> What is needed: Write out all of the records below precisely as given, omitting the images.

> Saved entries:
• • • •

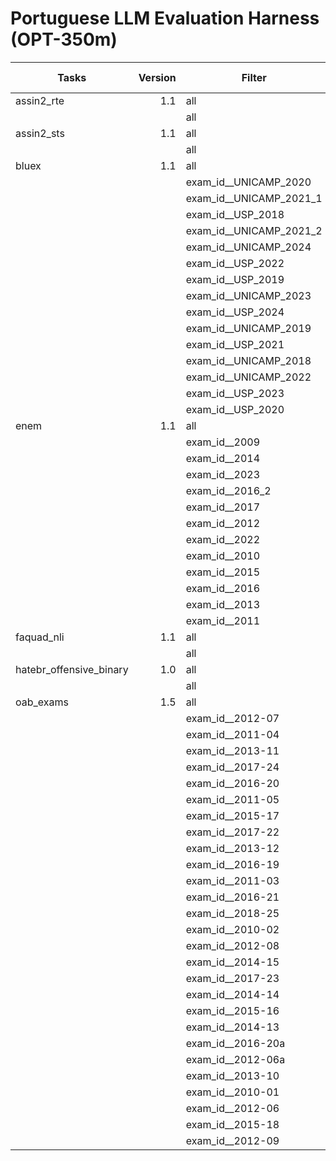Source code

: # Portuguese LLM Evaluation Harness (OPT-350m)

|         Tasks         |Version|        Filter         |n-shot| Metric |Value |   |Stderr|
|-----------------------|------:|-----------------------|-----:|--------|-----:|---|------|
|assin2_rte             |    1.1|all                    |    15|f1_macro|0.3333|±  |0.0032|
|                       |       |all                    |    15|acc     |0.5000|±  |0.0071|
|assin2_sts             |    1.1|all                    |    15|pearson |0.0365|±  |0.0109|
|                       |       |all                    |    15|mse     |2.5313|±  |N/A   |
|bluex                  |    1.1|all                    |     3|acc     |0.2072|±  |0.0087|
|                       |       |exam_id__UNICAMP_2020  |     3|acc     |0.1455|±  |0.0274|
|                       |       |exam_id__UNICAMP_2021_1|     3|acc     |0.1522|±  |0.0307|
|                       |       |exam_id__USP_2018      |     3|acc     |0.0926|±  |0.0228|
|                       |       |exam_id__UNICAMP_2021_2|     3|acc     |0.2941|±  |0.0369|
|                       |       |exam_id__UNICAMP_2024  |     3|acc     |0.2222|±  |0.0358|
|                       |       |exam_id__USP_2022      |     3|acc     |0.2245|±  |0.0343|
|                       |       |exam_id__USP_2019      |     3|acc     |0.1500|±  |0.0326|
|                       |       |exam_id__UNICAMP_2023  |     3|acc     |0.2791|±  |0.0395|
|                       |       |exam_id__USP_2024      |     3|acc     |0.0732|±  |0.0235|
|                       |       |exam_id__UNICAMP_2019  |     3|acc     |0.3200|±  |0.0380|
|                       |       |exam_id__USP_2021      |     3|acc     |0.1731|±  |0.0304|
|                       |       |exam_id__UNICAMP_2018  |     3|acc     |0.3148|±  |0.0365|
|                       |       |exam_id__UNICAMP_2022  |     3|acc     |0.3333|±  |0.0436|
|                       |       |exam_id__USP_2023      |     3|acc     |0.1818|±  |0.0336|
|                       |       |exam_id__USP_2020      |     3|acc     |0.1607|±  |0.0284|
|enem                   |    1.1|all                    |     3|acc     |0.1735|±  |0.0058|
|                       |       |exam_id__2009          |     3|acc     |0.1478|±  |0.0191|
|                       |       |exam_id__2014          |     3|acc     |0.1651|±  |0.0205|
|                       |       |exam_id__2023          |     3|acc     |0.2148|±  |0.0204|
|                       |       |exam_id__2016_2        |     3|acc     |0.2033|±  |0.0209|
|                       |       |exam_id__2017          |     3|acc     |0.1638|±  |0.0199|
|                       |       |exam_id__2012          |     3|acc     |0.1724|±  |0.0203|
|                       |       |exam_id__2022          |     3|acc     |0.1729|±  |0.0190|
|                       |       |exam_id__2010          |     3|acc     |0.1538|±  |0.0192|
|                       |       |exam_id__2015          |     3|acc     |0.1597|±  |0.0193|
|                       |       |exam_id__2016          |     3|acc     |0.1653|±  |0.0195|
|                       |       |exam_id__2013          |     3|acc     |0.1389|±  |0.0192|
|                       |       |exam_id__2011          |     3|acc     |0.2137|±  |0.0219|
|faquad_nli             |    1.1|all                    |    15|f1_macro|0.4471|±  |0.0063|
|                       |       |all                    |    15|acc     |0.7862|±  |0.0114|
|hatebr_offensive_binary|    1.0|all                    |    25|f1_macro|0.3333|±  |0.0042|
|                       |       |all                    |    25|acc     |0.5000|±  |0.0095|
|oab_exams              |    1.5|all                    |     3|acc     |0.2301|±  |0.0052|
|                       |       |exam_id__2012-07       |     3|acc     |0.1375|±  |0.0222|
|                       |       |exam_id__2011-04       |     3|acc     |0.2500|±  |0.0279|
|                       |       |exam_id__2013-11       |     3|acc     |0.1625|±  |0.0238|
|                       |       |exam_id__2017-24       |     3|acc     |0.2250|±  |0.0270|
|                       |       |exam_id__2016-20       |     3|acc     |0.2250|±  |0.0270|
|                       |       |exam_id__2011-05       |     3|acc     |0.2375|±  |0.0273|
|                       |       |exam_id__2015-17       |     3|acc     |0.2436|±  |0.0280|
|                       |       |exam_id__2017-22       |     3|acc     |0.2500|±  |0.0279|
|                       |       |exam_id__2013-12       |     3|acc     |0.1750|±  |0.0245|
|                       |       |exam_id__2016-19       |     3|acc     |0.1923|±  |0.0258|
|                       |       |exam_id__2011-03       |     3|acc     |0.2424|±  |0.0248|
|                       |       |exam_id__2016-21       |     3|acc     |0.2125|±  |0.0264|
|                       |       |exam_id__2018-25       |     3|acc     |0.2875|±  |0.0292|
|                       |       |exam_id__2010-02       |     3|acc     |0.2400|±  |0.0246|
|                       |       |exam_id__2012-08       |     3|acc     |0.2250|±  |0.0269|
|                       |       |exam_id__2014-15       |     3|acc     |0.2179|±  |0.0269|
|                       |       |exam_id__2017-23       |     3|acc     |0.2125|±  |0.0265|
|                       |       |exam_id__2014-14       |     3|acc     |0.2625|±  |0.0284|
|                       |       |exam_id__2015-16       |     3|acc     |0.2375|±  |0.0274|
|                       |       |exam_id__2014-13       |     3|acc     |0.2375|±  |0.0275|
|                       |       |exam_id__2016-20a      |     3|acc     |0.3000|±  |0.0295|
|                       |       |exam_id__2012-06a      |     3|acc     |0.2375|±  |0.0275|
|                       |       |exam_id__2013-10       |     3|acc     |0.2125|±  |0.0264|
|                       |       |exam_id__2010-01       |     3|acc     |0.2588|±  |0.0274|
|                       |       |exam_id__2012-06       |     3|acc     |0.2375|±  |0.0275|
|                       |       |exam_id__2015-18       |     3|acc     |0.2500|±  |0.0279|
|                       |       |exam_id__2012-09       |     3|acc     |0.2338|±  |0.0279|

• • • •

> Result:
Source code

: # Portuguese LLM Evaluation Harness (OPT-350m)

|         Tasks         |Version|        Filter         |n-shot| Metric |Value |   |Stderr|
|-----------------------|------:|-----------------------|-----:|--------|-----:|---|------|
|assin2_rte             |    1.1|all                    |    15|f1_macro|0.3333|±  |0.0032|
|                       |       |all                    |    15|acc     |0.5000|±  |0.0071|
|assin2_sts             |    1.1|all                    |    15|pearson |0.0365|±  |0.0109|
|                       |       |all                    |    15|mse     |2.5313|±  |N/A   |
|bluex                  |    1.1|all                    |     3|acc     |0.2072|±  |0.0087|
|                       |       |exam_id__UNICAMP_2020  |     3|acc     |0.1455|±  |0.0274|
|                       |       |exam_id__UNICAMP_2021_1|     3|acc     |0.1522|±  |0.0307|
|                       |       |exam_id__USP_2018      |     3|acc     |0.0926|±  |0.0228|
|                       |       |exam_id__UNICAMP_2021_2|     3|acc     |0.2941|±  |0.0369|
|                       |       |exam_id__UNICAMP_2024  |     3|acc     |0.2222|±  |0.0358|
|                       |       |exam_id__USP_2022      |     3|acc     |0.2245|±  |0.0343|
|                       |       |exam_id__USP_2019      |     3|acc     |0.1500|±  |0.0326|
|                       |       |exam_id__UNICAMP_2023  |     3|acc     |0.2791|±  |0.0395|
|                       |       |exam_id__USP_2024      |     3|acc     |0.0732|±  |0.0235|
|                       |       |exam_id__UNICAMP_2019  |     3|acc     |0.3200|±  |0.0380|
|                       |       |exam_id__USP_2021      |     3|acc     |0.1731|±  |0.0304|
|                       |       |exam_id__UNICAMP_2018  |     3|acc     |0.3148|±  |0.0365|
|                       |       |exam_id__UNICAMP_2022  |     3|acc     |0.3333|±  |0.0436|
|                       |       |exam_id__USP_2023      |     3|acc     |0.1818|±  |0.0336|
|                       |       |exam_id__USP_2020      |     3|acc     |0.1607|±  |0.0284|
|enem                   |    1.1|all                    |     3|acc     |0.1735|±  |0.0058|
|                       |       |exam_id__2009          |     3|acc     |0.1478|±  |0.0191|
|                       |       |exam_id__2014          |     3|acc     |0.1651|±  |0.0205|
|                       |       |exam_id__2023          |     3|acc     |0.2148|±  |0.0204|
|                       |       |exam_id__2016_2        |     3|acc     |0.2033|±  |0.0209|
|                       |       |exam_id__2017          |     3|acc     |0.1638|±  |0.0199|
|                       |       |exam_id__2012          |     3|acc     |0.1724|±  |0.0203|
|                       |       |exam_id__2022          |     3|acc     |0.1729|±  |0.0190|
|                       |       |exam_id__2010          |     3|acc     |0.1538|±  |0.0192|
|                       |       |exam_id__2015          |     3|acc     |0.1597|±  |0.0193|
|                       |       |exam_id__2016          |     3|acc     |0.1653|±  |0.0195|
|                       |       |exam_id__2013          |     3|acc     |0.1389|±  |0.0192|
|                       |       |exam_id__2011          |     3|acc     |0.2137|±  |0.0219|
|faquad_nli             |    1.1|all                    |    15|f1_macro|0.4471|±  |0.0063|
|                       |       |all                    |    15|acc     |0.7862|±  |0.0114|
|hatebr_offensive_binary|    1.0|all                    |    25|f1_macro|0.3333|±  |0.0042|
|                       |       |all                    |    25|acc     |0.5000|±  |0.0095|
|oab_exams              |    1.5|all                    |     3|acc     |0.2301|±  |0.0052|
|                       |       |exam_id__2012-07       |     3|acc     |0.1375|±  |0.0222|
|                       |       |exam_id__2011-04       |     3|acc     |0.2500|±  |0.0279|
|                       |       |exam_id__2013-11       |     3|acc     |0.1625|±  |0.0238|
|                       |       |exam_id__2017-24       |     3|acc     |0.2250|±  |0.0270|
|                       |       |exam_id__2016-20       |     3|acc     |0.2250|±  |0.0270|
|                       |       |exam_id__2011-05       |     3|acc     |0.2375|±  |0.0273|
|                       |       |exam_id__2015-17       |     3|acc     |0.2436|±  |0.0280|
|                       |       |exam_id__2017-22       |     3|acc     |0.2500|±  |0.0279|
|                       |       |exam_id__2013-12       |     3|acc     |0.1750|±  |0.0245|
|                       |       |exam_id__2016-19       |     3|acc     |0.1923|±  |0.0258|
|                       |       |exam_id__2011-03       |     3|acc     |0.2424|±  |0.0248|
|                       |       |exam_id__2016-21       |     3|acc     |0.2125|±  |0.0264|
|                       |       |exam_id__2018-25       |     3|acc     |0.2875|±  |0.0292|
|                       |       |exam_id__2010-02       |     3|acc     |0.2400|±  |0.0246|
|                       |       |exam_id__2012-08       |     3|acc     |0.2250|±  |0.0269|
|                       |       |exam_id__2014-15       |     3|acc     |0.2179|±  |0.0269|
|                       |       |exam_id__2017-23       |     3|acc     |0.2125|±  |0.0265|
|                       |       |exam_id__2014-14       |     3|acc     |0.2625|±  |0.0284|
|                       |       |exam_id__2015-16       |     3|acc     |0.2375|±  |0.0274|
|                       |       |exam_id__2014-13       |     3|acc     |0.2375|±  |0.0275|
|                       |       |exam_id__2016-20a      |     3|acc     |0.3000|±  |0.0295|
|                       |       |exam_id__2012-06a      |     3|acc     |0.2375|±  |0.0275|
|                       |       |exam_id__2013-10       |     3|acc     |0.2125|±  |0.0264|
|                       |       |exam_id__2010-01       |     3|acc     |0.2588|±  |0.0274|
|                       |       |exam_id__2012-06       |     3|acc     |0.2375|±  |0.0275|
|                       |       |exam_id__2015-18       |     3|acc     |0.2500|±  |0.0279|
|                       |       |exam_id__2012-09       |     3|acc     |0.2338|±  |0.0279|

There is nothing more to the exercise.